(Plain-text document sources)

——————————

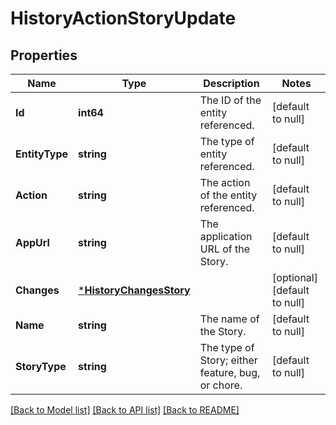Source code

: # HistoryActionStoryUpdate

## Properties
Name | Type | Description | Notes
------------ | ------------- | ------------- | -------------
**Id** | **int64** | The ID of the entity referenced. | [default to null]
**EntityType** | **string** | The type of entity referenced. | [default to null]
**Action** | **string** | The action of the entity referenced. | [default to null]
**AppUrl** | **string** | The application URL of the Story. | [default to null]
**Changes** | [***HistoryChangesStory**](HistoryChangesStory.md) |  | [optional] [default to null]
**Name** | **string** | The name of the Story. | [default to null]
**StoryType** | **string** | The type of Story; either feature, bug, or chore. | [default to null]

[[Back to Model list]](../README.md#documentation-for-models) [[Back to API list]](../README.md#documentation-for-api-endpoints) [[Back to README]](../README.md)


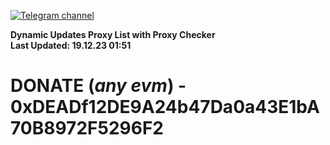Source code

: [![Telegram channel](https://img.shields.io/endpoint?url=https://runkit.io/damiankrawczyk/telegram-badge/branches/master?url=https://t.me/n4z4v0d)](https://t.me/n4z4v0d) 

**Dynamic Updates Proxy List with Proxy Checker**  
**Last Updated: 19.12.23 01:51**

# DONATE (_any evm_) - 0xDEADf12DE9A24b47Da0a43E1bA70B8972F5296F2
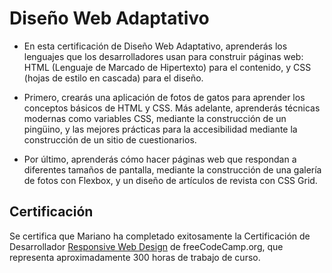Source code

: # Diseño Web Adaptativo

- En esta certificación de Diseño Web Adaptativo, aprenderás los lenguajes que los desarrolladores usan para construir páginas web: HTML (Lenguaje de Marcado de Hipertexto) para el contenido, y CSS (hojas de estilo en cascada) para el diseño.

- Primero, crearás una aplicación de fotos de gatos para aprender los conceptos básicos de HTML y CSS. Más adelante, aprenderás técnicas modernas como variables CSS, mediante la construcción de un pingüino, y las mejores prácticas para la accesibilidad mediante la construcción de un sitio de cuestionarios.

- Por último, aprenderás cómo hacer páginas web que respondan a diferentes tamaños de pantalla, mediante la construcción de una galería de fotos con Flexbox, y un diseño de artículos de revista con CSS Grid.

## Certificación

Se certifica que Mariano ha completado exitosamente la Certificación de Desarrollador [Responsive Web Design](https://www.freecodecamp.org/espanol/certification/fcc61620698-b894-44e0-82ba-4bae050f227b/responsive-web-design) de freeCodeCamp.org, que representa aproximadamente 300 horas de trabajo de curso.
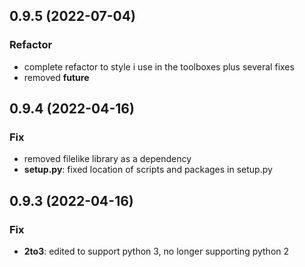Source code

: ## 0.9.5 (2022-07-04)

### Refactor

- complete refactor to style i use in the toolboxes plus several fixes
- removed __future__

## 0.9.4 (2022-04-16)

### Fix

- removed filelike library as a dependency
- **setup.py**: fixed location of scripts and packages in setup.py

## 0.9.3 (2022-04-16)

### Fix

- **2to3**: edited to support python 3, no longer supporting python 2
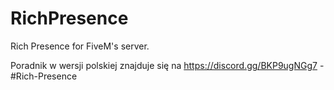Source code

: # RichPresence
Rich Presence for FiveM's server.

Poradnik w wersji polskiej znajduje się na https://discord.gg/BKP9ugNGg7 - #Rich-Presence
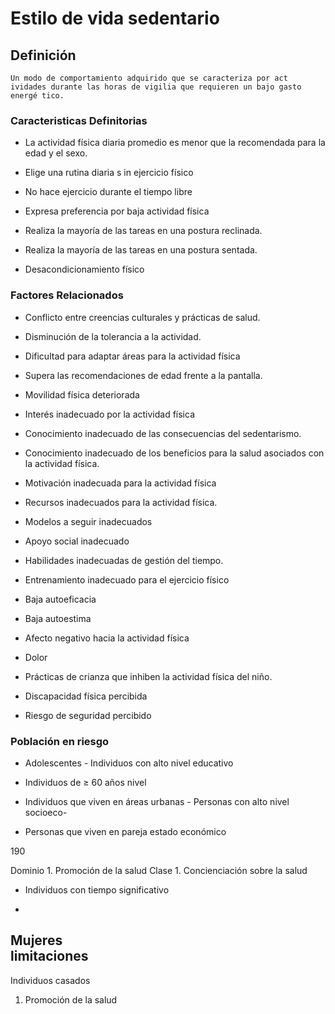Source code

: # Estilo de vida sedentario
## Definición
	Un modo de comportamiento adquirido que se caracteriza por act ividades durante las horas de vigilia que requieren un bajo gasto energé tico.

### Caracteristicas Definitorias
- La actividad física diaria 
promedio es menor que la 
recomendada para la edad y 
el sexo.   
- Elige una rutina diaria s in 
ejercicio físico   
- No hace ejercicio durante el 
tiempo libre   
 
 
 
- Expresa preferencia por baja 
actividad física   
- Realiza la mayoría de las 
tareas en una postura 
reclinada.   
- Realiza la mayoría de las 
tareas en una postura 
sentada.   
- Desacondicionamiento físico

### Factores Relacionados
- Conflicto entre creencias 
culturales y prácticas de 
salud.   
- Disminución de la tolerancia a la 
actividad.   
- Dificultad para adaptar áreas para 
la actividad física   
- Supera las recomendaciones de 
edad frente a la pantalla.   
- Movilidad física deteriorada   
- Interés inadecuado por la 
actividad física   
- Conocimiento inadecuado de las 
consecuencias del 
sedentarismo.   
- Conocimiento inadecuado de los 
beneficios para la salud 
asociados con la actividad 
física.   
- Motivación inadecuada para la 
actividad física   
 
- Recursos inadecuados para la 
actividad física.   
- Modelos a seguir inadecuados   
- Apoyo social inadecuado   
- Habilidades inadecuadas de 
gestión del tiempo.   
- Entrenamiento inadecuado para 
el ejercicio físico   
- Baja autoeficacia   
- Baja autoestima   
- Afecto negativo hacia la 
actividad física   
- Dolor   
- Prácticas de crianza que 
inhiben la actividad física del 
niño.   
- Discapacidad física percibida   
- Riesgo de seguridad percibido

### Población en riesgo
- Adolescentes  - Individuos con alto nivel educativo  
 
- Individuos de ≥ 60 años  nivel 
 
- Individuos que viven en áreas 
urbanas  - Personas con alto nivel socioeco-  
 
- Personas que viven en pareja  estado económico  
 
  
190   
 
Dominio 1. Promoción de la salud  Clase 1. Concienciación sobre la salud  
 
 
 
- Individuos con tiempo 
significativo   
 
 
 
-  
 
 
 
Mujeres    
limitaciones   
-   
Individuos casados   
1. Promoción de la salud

——————————

Across the data, pull every line containing the string "durante".

Solution below →
	Un modo de comportamiento adquirido que se caracteriza por act ividades durante las horas de vigilia que requieren un bajo gasto energé tico.
- No hace ejercicio durante el 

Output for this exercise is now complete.